Jensen: Students have different vision of the world

By Terry Gallagher
News and Information Services

While the University faculty “is committed to change, to discovery, to new ways of understanding our world,” it is necessary to recognize that “our students are moving in other directions and experiencing changes that are giving them a different sense of what they want from the University experience, a different sense of us as teachers, and a different vision of the world around them.”

English Prof. Ejner Jensen, chair of the Senate Advisory Committee on University Affairs, discussed “Arresting Changes: Visions and Values in the University” last week in the first talk in the Presidential Lecture Series on Academic Values. The series has been organized as part of the University’s celebration of its 175th anniversary.

“Given the fact that our students are experiencing changes that are in some measure cut off from us and that have the effect of separating those students from us, how do we attempt to manage change and how do we work toward stability in terms of vision and values when our students see the world differently than we do?” Jensen asked.

He outlined several of the changes that have occurred in higher education over the last generation, including a growing emphasis on graduate school, so students are “far more likely to see their education as instrumental than they are to see it as an end in itself.”

Academic specialization has also increased: “thus we have courses–in my own department–that are highly specialized, narrowly focused, built on the latest notions of critical theory and scholarship and being offered to student who have not had the most rudimentary preparation in the areas from which those courses draw their material,” Jensen said.

“If our goal is to advance knowledge and to be engaged always in discourse focused on the very latest developments in the field, then we run the risk of making ourselves inaccessible or only marginally comprehensible to our undergraduates and of persuading them even further that the Michigan experience is a mere way station on their route to their own specialization.”

The growth of technology has also had a different impact on students than it has on faculty members. “Whether we talk about their remarkable visual imaginations–honed by their experience of television and film–or their extraordinary command over the processes and the language of information technology–they are the first computer generation–we need to understand that their training has been different from ours,” Jensen said. “It would not be too much to claim that in some important ways their minds have been changed, and yet our teaching methods have, in many cases, remained the same.”

Jensen also discussed difficulties incorporating multiculturalism in higher education, efforts that will require “translation, mediation, discussion,” he said.

“We need to find a language that will allow many cultures to be discussed in terms of a single discourse; we need to find a place where our students values, more experiential than ours, can encounter in meaningful ways our own; and we need to discover the appropriate forums where we can talk about these matters with respect for one another’s ideas and with a keen sense of how dependent we are on one another.”

In his introduction, President James J. Duderstadt said the series was planned to focus attention on the University’s traditions during its 175th anniversary, “to reexamine what our basic mission and the values that join us should be.”

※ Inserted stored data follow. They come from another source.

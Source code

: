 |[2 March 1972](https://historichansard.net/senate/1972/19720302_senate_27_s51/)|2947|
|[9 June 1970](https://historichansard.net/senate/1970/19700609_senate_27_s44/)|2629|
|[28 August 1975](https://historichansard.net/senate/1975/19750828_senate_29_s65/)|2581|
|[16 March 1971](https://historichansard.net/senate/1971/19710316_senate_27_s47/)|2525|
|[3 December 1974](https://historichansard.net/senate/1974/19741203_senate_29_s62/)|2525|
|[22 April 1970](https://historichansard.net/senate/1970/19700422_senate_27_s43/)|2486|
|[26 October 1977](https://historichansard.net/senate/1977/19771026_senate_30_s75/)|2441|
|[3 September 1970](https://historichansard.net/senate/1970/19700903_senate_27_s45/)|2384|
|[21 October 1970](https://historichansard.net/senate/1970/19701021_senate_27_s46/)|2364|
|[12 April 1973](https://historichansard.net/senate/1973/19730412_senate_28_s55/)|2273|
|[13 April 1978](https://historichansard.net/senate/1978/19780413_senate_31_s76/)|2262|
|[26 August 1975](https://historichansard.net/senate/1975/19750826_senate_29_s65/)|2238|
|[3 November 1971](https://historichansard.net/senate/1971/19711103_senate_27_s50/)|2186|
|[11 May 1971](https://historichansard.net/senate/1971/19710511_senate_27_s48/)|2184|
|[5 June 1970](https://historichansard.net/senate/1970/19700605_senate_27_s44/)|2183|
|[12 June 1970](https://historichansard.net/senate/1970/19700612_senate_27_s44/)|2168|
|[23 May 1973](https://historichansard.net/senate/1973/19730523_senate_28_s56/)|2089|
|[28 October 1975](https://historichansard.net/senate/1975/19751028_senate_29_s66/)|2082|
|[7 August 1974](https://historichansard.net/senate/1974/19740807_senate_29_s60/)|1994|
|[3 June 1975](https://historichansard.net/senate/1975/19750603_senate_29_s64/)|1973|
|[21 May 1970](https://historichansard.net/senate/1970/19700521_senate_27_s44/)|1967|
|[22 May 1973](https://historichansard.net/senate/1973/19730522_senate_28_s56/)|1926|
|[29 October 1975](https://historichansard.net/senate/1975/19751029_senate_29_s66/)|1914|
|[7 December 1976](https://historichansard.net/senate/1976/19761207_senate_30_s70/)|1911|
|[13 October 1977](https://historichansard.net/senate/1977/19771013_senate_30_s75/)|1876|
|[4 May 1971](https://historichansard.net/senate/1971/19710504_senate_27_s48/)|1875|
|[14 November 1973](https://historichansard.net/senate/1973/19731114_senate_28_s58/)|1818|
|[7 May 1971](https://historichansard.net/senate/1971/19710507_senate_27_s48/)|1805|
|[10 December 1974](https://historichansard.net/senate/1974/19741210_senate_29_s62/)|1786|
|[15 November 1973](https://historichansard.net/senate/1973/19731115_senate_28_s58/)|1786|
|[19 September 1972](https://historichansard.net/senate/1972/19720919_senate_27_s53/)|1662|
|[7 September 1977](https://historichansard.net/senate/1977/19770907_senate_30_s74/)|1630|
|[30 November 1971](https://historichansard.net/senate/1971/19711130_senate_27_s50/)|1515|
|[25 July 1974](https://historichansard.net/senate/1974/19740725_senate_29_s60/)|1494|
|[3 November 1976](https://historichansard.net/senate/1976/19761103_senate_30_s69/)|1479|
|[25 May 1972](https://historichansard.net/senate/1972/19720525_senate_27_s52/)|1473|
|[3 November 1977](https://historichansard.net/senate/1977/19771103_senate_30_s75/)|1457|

A panel discussion followed the lecture, with Duderstadt and Jensen joined by Mary Brake, associate professor of nuclear engineering; Earl Lewis, director of the Center for Afroamerican and African Studies and associate professor of history and of Afroamerican and African studies; and Prof. Rob Van der Voo, chair of the Department of Geological Sciences.

The next lecture in the series is scheduled for Dec. 8, when John H. D’Arms, vice provost for academic affairs and dean of the Horace H. Rackham School of Graduate Studies, will discuss “Arduous, Pleasant and Hopeful Toil: Values In and Beyond Graduate Education.”